• 论文 •    

孔群加工路径规划问题的进化求解

肖人彬,陶振武   

  1. 1.华中科技大学 管理学院,湖北武汉430074; 2.华中科技大学 CAD中心,湖北武汉430074
  • 出版日期:2005-05-15 发布日期:2005-05-25

Solution to holes machining path planning by evolutionary methods

XIAO Ren-bin, TAO Zhen-wu   

  1. 1.Sch. of Management, Huazhong Univ. of S&T, Wuhan430074,China;2.CAD Cent., Huazhong Univ. of S & T, Wuhan430074, China
  • Online:2005-05-15 Published:2005-05-25

摘要: 孔群加工路径规划对于提高多孔类零件的加工效率和质量具有重要意义。建立了两个孔群加工路径规划问题的数学模型,分别归纳为单目标和多目标组合优化问题,并引入进化蚁群系统算法和人工免疫算法求解单目标组合优化问题。这两种算法均能有效防止解空间的“组合爆炸”问题,计算复杂度的阶次低于Hopfield神经网络算法,且性能优于Hopfield算法。采用多目标解的快速排序技术分别对进化蚁群系统算法和人工免疫算法加以改进,开发出多目标进化蚁群系统算法和多目标人工免疫算法。分析表明,改进算法不增加原算法的计算复杂度,能直接用于求解多目标组合优化问题而无需事先给出目标权值向量,并能一次运行求得问题的多个Pareto最优解。
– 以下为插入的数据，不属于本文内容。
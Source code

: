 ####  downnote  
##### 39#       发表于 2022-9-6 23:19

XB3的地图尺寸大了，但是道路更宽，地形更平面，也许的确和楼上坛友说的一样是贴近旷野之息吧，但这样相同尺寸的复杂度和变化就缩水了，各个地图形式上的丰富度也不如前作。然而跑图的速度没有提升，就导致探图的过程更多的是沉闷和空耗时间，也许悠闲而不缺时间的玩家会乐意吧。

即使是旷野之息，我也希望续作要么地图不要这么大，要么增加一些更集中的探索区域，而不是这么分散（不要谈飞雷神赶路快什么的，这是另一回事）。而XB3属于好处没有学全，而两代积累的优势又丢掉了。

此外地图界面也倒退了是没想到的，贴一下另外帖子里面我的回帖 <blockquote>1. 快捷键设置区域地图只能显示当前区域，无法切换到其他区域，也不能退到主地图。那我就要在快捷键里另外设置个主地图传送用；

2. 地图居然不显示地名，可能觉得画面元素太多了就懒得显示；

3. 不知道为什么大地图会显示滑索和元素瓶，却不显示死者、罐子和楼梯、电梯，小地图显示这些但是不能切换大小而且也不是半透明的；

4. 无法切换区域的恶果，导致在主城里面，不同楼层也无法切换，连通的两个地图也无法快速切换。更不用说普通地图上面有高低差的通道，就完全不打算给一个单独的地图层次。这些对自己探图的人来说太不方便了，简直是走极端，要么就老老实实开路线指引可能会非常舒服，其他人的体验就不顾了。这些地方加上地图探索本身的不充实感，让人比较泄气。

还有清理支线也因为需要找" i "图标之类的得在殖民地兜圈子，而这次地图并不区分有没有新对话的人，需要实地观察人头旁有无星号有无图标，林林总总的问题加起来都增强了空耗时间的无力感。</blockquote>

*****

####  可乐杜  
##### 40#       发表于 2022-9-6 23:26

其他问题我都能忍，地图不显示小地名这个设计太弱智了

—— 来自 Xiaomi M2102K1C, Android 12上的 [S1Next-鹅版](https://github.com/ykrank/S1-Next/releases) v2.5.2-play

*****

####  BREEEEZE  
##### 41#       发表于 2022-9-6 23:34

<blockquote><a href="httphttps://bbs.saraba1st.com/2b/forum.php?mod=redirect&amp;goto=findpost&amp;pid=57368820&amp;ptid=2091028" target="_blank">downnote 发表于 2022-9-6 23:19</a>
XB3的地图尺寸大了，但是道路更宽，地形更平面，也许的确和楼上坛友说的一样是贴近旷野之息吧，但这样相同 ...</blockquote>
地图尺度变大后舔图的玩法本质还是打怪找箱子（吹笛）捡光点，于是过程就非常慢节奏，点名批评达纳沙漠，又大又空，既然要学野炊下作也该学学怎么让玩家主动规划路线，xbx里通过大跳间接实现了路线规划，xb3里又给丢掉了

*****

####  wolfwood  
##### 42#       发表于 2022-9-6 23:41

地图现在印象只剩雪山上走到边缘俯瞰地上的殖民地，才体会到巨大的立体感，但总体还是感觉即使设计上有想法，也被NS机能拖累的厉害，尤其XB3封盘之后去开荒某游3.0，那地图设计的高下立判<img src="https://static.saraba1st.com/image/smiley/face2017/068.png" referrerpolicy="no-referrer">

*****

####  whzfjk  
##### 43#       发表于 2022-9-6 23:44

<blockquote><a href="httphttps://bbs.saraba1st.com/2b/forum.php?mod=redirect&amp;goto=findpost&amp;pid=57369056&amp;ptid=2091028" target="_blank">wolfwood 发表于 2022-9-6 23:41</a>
关键词: 孔群加工路径规划, 多目标优化, 组合优化, 蚁群优化, 人工免疫系统

Abstract: Holes Machining Path Planning is significant to improve the machining efficiency and quality of multi-hole parts. Two mathematical models of Holes Machining Path Planning problems were constructed, which could be induced to single objective and multi-objective combinatorial optimization problems respectively. Two novel evolutionary algorithms, Evolutionary Ant Colony System algorithm and Artificial Immune algorithm, were introduced to solve the single objective combinatorial optimization problems. Analysis indicated that these two algorithms could resist the combinatorial explosion in solution space effectively and had lower computational complexity and higher performance compared with the Hopfield algorithm. By improving the Evolutionary Ant Colony System algorithm and Artificial Immune algorithm with the Technique of Fast Solution Sorting, the Multi-objective Evolutionary Ant Colony System algorithm and Multi-objective Artificial Immune algorithm were proposed. Analysis indicated that the improved algorithms had not increased the computational complexity of the original algorithms and had resolved the multi-objective optimization problem directly without fixing the objective weight vector in advance. In additioiin, it had obtained several Pareto solutions in one run.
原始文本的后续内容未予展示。